Adviser to the Prime Minister on Finance and Revenue Shaukat Tarin on Friday tried to allay fears over the state of the economy and said that Pakistan's exports and remittances will help to reduce the country's trade gap.
Tarin's press conference comes days after the trade deficit saw a steep rise of 162.4 per cent during November, driven largely by a more than triple increase in imports compared to exports.
This caused the Pakistan Stock Exchange's benchmark KSE-100 index to bleed 2,134.99 points or 4.71 per cent, the highest number of points in a day since March 2020.
Simultaneously, the dollar appreciated further to set a new record on Thursday, closing at Rs176.42 after gaining 94 paisa.
In addition, inflation during the month of November also edged up to 11.5pc from 9.2pc, the highest increase noted in the past 20 months.
Speaking to the media in Islamabad alongside Adviser to the Prime Minister on Commerce and Investment Abdul Razak Dawood, Tarin said that the country was witnessing inflation due to a rise in the global prices of commodities.
"India is also facing the same situation. Their trade deficit is $20 billion today compared to $10bn ten years ago. And the reason for that is price escalation," he said.
Comparing imports for October and November, Tarin said that the import bill went up from $6.3bn to $7.5bn. He stated that imports had increased in value and gone down in terms of quantity.
"There is a 72pc increase in the import of petroleum products in terms of value and an 11pc increase in terms of volume," he said.
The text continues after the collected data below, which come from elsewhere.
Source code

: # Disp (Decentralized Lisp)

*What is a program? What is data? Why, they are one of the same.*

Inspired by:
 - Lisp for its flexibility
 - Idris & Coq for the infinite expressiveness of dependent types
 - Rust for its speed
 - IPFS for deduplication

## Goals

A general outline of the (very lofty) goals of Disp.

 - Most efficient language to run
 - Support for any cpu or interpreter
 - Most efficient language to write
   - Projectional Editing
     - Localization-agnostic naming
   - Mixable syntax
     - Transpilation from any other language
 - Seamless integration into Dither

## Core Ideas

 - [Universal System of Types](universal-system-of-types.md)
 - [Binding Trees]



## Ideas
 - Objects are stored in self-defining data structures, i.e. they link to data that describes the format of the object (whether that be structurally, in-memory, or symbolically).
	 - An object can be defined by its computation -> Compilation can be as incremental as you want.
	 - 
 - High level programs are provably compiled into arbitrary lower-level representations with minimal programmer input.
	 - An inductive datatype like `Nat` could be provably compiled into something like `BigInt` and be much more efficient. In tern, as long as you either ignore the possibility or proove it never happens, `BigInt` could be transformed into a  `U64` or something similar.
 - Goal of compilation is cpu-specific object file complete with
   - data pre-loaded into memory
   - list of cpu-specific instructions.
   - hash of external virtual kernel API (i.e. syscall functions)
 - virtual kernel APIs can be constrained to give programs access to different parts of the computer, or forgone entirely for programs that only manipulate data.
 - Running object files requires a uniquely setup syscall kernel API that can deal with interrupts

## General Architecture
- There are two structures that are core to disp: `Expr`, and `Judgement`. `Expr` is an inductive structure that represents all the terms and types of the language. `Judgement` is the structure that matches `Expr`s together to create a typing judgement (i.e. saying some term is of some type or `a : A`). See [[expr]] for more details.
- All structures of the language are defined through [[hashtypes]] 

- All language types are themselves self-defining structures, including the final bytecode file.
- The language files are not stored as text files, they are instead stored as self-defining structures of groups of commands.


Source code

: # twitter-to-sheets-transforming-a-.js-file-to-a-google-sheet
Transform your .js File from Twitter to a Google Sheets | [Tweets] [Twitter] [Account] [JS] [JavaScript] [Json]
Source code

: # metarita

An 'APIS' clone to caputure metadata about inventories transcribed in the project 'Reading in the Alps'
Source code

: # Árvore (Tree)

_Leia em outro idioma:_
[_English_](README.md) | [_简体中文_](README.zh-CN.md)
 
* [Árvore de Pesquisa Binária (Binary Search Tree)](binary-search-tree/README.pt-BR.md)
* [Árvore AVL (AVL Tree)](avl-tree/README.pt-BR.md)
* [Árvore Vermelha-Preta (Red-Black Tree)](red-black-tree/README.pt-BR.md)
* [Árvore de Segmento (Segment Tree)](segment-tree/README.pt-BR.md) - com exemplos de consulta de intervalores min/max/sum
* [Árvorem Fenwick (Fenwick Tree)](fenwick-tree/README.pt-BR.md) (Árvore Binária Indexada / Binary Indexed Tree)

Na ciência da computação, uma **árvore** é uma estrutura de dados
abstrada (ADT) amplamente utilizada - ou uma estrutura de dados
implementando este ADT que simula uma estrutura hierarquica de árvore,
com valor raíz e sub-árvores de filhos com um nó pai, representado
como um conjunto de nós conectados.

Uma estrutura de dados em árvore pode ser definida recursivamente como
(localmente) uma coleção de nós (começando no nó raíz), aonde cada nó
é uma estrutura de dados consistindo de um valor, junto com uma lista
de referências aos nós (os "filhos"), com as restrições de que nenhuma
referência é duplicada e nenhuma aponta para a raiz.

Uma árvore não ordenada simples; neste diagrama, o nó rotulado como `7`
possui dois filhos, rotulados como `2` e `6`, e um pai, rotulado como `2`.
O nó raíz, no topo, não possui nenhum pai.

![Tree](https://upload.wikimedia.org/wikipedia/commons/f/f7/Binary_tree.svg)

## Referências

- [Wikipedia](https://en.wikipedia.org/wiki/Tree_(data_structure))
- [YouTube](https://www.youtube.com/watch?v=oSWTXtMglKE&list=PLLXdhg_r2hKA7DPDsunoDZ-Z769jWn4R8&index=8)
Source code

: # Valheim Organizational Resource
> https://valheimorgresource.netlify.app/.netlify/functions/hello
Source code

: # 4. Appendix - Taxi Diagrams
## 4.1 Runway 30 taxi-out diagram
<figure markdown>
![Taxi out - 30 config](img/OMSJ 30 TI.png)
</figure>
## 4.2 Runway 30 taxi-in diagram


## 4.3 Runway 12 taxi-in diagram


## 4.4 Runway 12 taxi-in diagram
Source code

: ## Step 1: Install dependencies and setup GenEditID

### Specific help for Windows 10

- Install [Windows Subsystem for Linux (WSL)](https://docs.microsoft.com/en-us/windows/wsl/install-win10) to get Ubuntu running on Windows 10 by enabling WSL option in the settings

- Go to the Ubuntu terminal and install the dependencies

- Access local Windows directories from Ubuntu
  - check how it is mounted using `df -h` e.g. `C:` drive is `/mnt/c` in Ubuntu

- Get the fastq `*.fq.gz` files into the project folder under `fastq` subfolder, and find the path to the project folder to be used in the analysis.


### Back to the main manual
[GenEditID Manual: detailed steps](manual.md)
Likewise, crude petroleum imports increased 86pc in value and only five per cent in quantity while palm oil and soya bean increased 75pc in value and only five per cent in volume. Pulses grew by 34pc in value and only five per cent in quantity, he said.
Tarin said that the situation would not last and said that the "disequilibrium" would get fixed once global prices stabilise.
Tarin stated that the government often uses the phrase "Ghabranay ki baat nahin hai" (there is nothing to worry about) as it is necessary to see where the country's economic fundamentals are headed. "Our economic fundamentals are growing perfectly."
He said that people had a tendency to "get dramatic" which caused the stock market to fall by 2,000 points. "[But] there was little coverage when the stock market rose for two days."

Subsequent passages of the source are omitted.